The problems start with senior leadership teams that lack international experience. Internal management pipelines are thin, forcing companies to poach talent from rivals, which invites all the problems of high turnover and salary inflation. Few have worked out how to reward and retain high performers in markets that are foreign to them. And although C-suite leaders may have a strategic vision of how talent should be cultivated, they aren’t always able to spread it through the ranks.
Companies in rapid-growth markets are well aware that these problems critically constrain their international expansion. When my organisation commissioned a survey of more than 800 business executives working in 35 markets, not even a third of them expressed strong confidence in their top management’s ability to build and execute a global talent strategy.
So it makes sense that emerging multinationals are turning to the science pioneered by Western companies – the best practices of organisations that have been “internationalising” for decades. Experience suggests, for example, that candidates for promotion to higher management positions must have done stints outside their home markets. This in turn suggests that the processes by which high potentials are developed and international assignments are given should be integrated. Other practices include aligning individuals’ career goals with overall business strategies, establishing uniform metrics for talent management and investing in globally consistent learning platforms.
All this is sound advice. My concern, based on what I have seen around the world, is that it won’t be enough. Unless a company also thinks about the art of global leadership, it will never reach its full potential on the world stage.
By “art” I mean values and habits that are hard to measure or to instil through some step-by-step process but that show up unmistakably in great companies’ cultures. I’m talking about a commitment to inclusive leadership. Leaders who create high-performing teams that are greater than the sum of their parts value difference as opposed to merely tolerating it. They are curious about other cultures and know to check their own assumptions.

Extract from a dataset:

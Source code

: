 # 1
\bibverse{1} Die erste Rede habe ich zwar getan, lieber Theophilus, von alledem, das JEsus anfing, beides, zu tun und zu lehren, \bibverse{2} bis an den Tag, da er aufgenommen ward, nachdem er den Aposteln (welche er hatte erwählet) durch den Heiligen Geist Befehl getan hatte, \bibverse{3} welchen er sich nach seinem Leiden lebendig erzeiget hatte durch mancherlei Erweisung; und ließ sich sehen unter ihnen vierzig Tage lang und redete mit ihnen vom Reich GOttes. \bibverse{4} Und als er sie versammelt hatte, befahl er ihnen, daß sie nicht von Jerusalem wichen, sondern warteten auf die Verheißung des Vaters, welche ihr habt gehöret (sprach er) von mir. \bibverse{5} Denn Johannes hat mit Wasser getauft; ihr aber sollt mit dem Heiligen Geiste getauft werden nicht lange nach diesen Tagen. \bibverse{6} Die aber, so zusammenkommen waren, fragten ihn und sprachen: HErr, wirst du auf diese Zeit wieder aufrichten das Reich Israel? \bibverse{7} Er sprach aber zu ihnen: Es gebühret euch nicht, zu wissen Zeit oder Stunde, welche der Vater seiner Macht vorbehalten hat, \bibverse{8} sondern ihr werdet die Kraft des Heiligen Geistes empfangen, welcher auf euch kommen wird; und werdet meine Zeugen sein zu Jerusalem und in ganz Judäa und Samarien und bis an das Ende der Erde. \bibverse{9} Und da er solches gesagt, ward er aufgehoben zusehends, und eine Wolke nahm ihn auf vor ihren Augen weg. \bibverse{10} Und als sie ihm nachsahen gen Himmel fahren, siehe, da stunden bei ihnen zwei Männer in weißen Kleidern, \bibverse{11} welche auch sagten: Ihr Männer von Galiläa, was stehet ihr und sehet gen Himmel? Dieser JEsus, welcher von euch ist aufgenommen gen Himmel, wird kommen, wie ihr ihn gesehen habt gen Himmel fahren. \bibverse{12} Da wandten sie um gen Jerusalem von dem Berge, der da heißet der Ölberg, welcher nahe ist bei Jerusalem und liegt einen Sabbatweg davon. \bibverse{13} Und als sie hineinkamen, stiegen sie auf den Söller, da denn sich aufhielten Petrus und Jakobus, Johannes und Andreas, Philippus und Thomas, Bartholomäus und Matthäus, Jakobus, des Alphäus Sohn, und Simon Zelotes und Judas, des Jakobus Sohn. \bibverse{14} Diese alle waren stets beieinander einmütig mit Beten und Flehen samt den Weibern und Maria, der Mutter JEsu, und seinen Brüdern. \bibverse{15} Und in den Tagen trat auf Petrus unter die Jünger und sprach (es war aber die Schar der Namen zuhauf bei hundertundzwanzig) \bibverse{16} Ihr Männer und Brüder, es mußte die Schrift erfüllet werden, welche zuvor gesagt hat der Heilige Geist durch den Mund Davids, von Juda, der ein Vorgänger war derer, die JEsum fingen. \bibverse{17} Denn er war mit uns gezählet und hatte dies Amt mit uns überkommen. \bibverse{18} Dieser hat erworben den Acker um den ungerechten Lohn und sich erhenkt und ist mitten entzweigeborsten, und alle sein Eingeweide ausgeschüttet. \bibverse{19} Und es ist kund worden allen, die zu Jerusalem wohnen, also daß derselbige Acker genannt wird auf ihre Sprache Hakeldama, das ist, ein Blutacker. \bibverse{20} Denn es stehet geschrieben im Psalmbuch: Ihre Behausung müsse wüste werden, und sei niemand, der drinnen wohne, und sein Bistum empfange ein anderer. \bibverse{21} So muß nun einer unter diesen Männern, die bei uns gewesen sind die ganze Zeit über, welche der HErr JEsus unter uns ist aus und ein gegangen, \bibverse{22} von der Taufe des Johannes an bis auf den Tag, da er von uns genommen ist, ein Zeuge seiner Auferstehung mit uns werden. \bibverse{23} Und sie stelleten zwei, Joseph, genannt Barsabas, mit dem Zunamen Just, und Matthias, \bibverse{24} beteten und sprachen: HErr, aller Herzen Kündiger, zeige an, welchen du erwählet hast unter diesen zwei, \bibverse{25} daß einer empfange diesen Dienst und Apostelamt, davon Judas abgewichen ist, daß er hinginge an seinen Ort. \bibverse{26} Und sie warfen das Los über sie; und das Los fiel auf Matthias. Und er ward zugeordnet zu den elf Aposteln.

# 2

They encourage discussion, actively engage conflicting points of view, and inspire teams to think creatively, all while pursuing a common mission.
Probably most leaders believe they are inclusive. Diversity, after all, is a fact of life for any global enterprise, and most everyone accepts the idea that talented people come from all backgrounds, genders, ages and experiences. But in practice, it takes time to listen to people express ideas in unfamiliar accents or styles. It takes humility to accept that someone else might have a better idea. It takes patience to mediate a clash of cultural assumptions.
Just as companies adopt the tools and processes of world-class talent management, they must think about how to invest in these more subtle strengths. Learning the science of leadership will keep emerging global firms growing. But only by mastering the art will they become giants.
Beth Brooke is the global vice-chair of public policy and executive sponsor of diversity and inclusiveness for the Ernst & Young network.